What to work on:
Exactly as given, repeat all of the entries.

Material provided:
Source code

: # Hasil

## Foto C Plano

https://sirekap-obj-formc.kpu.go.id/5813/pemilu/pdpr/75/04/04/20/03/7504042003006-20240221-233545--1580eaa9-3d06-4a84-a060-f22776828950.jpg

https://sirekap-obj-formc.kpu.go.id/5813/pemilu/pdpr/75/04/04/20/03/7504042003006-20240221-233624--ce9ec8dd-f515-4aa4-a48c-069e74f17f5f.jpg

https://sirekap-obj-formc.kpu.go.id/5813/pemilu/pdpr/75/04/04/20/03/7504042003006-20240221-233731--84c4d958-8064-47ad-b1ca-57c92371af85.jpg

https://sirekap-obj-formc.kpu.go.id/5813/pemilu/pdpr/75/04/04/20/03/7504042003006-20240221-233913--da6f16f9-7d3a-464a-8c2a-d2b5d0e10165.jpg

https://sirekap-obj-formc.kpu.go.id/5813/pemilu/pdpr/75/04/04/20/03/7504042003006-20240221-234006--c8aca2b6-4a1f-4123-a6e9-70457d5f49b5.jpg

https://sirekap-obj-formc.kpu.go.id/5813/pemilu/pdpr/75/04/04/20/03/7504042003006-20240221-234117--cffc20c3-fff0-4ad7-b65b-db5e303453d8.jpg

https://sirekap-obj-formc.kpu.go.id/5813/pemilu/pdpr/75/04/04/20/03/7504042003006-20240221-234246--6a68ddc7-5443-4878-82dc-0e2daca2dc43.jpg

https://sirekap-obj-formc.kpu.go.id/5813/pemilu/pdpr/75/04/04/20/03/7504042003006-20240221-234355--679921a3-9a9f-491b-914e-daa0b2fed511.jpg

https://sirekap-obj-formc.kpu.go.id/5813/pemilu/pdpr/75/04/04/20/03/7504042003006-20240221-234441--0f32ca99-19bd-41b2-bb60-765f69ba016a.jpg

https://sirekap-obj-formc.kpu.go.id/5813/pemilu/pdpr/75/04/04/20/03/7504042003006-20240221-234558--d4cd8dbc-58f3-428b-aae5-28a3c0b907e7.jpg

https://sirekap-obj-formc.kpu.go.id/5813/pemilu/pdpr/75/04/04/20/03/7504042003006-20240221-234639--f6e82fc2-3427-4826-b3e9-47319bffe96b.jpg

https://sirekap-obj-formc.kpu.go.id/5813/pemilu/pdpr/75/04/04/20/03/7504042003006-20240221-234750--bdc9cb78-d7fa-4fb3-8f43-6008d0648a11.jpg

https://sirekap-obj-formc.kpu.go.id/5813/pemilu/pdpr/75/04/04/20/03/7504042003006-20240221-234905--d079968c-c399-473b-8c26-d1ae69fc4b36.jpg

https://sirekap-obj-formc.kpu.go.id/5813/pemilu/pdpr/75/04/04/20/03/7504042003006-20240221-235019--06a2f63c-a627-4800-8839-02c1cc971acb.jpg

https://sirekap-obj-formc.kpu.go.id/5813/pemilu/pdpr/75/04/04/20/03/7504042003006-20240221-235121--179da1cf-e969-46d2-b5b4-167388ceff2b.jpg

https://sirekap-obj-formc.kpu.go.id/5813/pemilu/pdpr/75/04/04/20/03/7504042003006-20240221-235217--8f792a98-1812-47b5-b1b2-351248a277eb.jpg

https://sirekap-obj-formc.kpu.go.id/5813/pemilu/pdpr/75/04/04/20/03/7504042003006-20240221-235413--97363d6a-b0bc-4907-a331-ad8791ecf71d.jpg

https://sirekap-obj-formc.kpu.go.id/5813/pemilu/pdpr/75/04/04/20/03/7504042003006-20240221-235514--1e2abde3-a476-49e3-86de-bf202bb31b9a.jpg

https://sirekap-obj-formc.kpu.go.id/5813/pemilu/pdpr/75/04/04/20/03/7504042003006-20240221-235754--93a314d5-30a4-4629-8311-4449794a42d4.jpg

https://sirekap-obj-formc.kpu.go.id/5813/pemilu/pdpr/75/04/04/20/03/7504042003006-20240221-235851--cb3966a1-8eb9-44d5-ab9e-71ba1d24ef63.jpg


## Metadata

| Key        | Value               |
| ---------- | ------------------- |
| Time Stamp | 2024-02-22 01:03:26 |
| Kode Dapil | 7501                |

Task result:
Source code

: # Hasil

## Foto C Plano

https://sirekap-obj-formc.kpu.go.id/5813/pemilu/pdpr/75/04/04/20/03/7504042003006-20240221-233545--1580eaa9-3d06-4a84-a060-f22776828950.jpg

https://sirekap-obj-formc.kpu.go.id/5813/pemilu/pdpr/75/04/04/20/03/7504042003006-20240221-233624--ce9ec8dd-f515-4aa4-a48c-069e74f17f5f.jpg

https://sirekap-obj-formc.kpu.go.id/5813/pemilu/pdpr/75/04/04/20/03/7504042003006-20240221-233731--84c4d958-8064-47ad-b1ca-57c92371af85.jpg

https://sirekap-obj-formc.kpu.go.id/5813/pemilu/pdpr/75/04/04/20/03/7504042003006-20240221-233913--da6f16f9-7d3a-464a-8c2a-d2b5d0e10165.jpg

https://sirekap-obj-formc.kpu.go.id/5813/pemilu/pdpr/75/04/04/20/03/7504042003006-20240221-234006--c8aca2b6-4a1f-4123-a6e9-70457d5f49b5.jpg

https://sirekap-obj-formc.kpu.go.id/5813/pemilu/pdpr/75/04/04/20/03/7504042003006-20240221-234117--cffc20c3-fff0-4ad7-b65b-db5e303453d8.jpg

https://sirekap-obj-formc.kpu.go.id/5813/pemilu/pdpr/75/04/04/20/03/7504042003006-20240221-234246--6a68ddc7-5443-4878-82dc-0e2daca2dc43.jpg

https://sirekap-obj-formc.kpu.go.id/5813/pemilu/pdpr/75/04/04/20/03/7504042003006-20240221-234355--679921a3-9a9f-491b-914e-daa0b2fed511.jpg

https://sirekap-obj-formc.kpu.go.id/5813/pemilu/pdpr/75/04/04/20/03/7504042003006-20240221-234441--0f32ca99-19bd-41b2-bb60-765f69ba016a.jpg

https://sirekap-obj-formc.kpu.go.id/5813/pemilu/pdpr/75/04/04/20/03/7504042003006-20240221-234558--d4cd8dbc-58f3-428b-aae5-28a3c0b907e7.jpg

https://sirekap-obj-formc.kpu.go.id/5813/pemilu/pdpr/75/04/04/20/03/7504042003006-20240221-234639--f6e82fc2-3427-4826-b3e9-47319bffe96b.jpg

https://sirekap-obj-formc.kpu.go.id/5813/pemilu/pdpr/75/04/04/20/03/7504042003006-20240221-234750--bdc9cb78-d7fa-4fb3-8f43-6008d0648a11.jpg

https://sirekap-obj-formc.kpu.go.id/5813/pemilu/pdpr/75/04/04/20/03/7504042003006-20240221-234905--d079968c-c399-473b-8c26-d1ae69fc4b36.jpg

https://sirekap-obj-formc.kpu.go.id/5813/pemilu/pdpr/75/04/04/20/03/7504042003006-20240221-235019--06a2f63c-a627-4800-8839-02c1cc971acb.jpg

https://sirekap-obj-formc.kpu.go.id/5813/pemilu/pdpr/75/04/04/20/03/7504042003006-20240221-235121--179da1cf-e969-46d2-b5b4-167388ceff2b.jpg

https://sirekap-obj-formc.kpu.go.id/5813/pemilu/pdpr/75/04/04/20/03/7504042003006-20240221-235217--8f792a98-1812-47b5-b1b2-351248a277eb.jpg

https://sirekap-obj-formc.kpu.go.id/5813/pemilu/pdpr/75/04/04/20/03/7504042003006-20240221-235413--97363d6a-b0bc-4907-a331-ad8791ecf71d.jpg

https://sirekap-obj-formc.kpu.go.id/5813/pemilu/pdpr/75/04/04/20/03/7504042003006-20240221-235514--1e2abde3-a476-49e3-86de-bf202bb31b9a.jpg

https://sirekap-obj-formc.kpu.go.id/5813/pemilu/pdpr/75/04/04/20/03/7504042003006-20240221-235754--93a314d5-30a4-4629-8311-4449794a42d4.jpg

https://sirekap-obj-formc.kpu.go.id/5813/pemilu/pdpr/75/04/04/20/03/7504042003006-20240221-235851--cb3966a1-8eb9-44d5-ab9e-71ba1d24ef63.jpg


## Metadata

| Key        | Value               |
| ---------- | ------------------- |
| Time Stamp | 2024-02-22 01:03:26 |
| Kode Dapil | 7501                |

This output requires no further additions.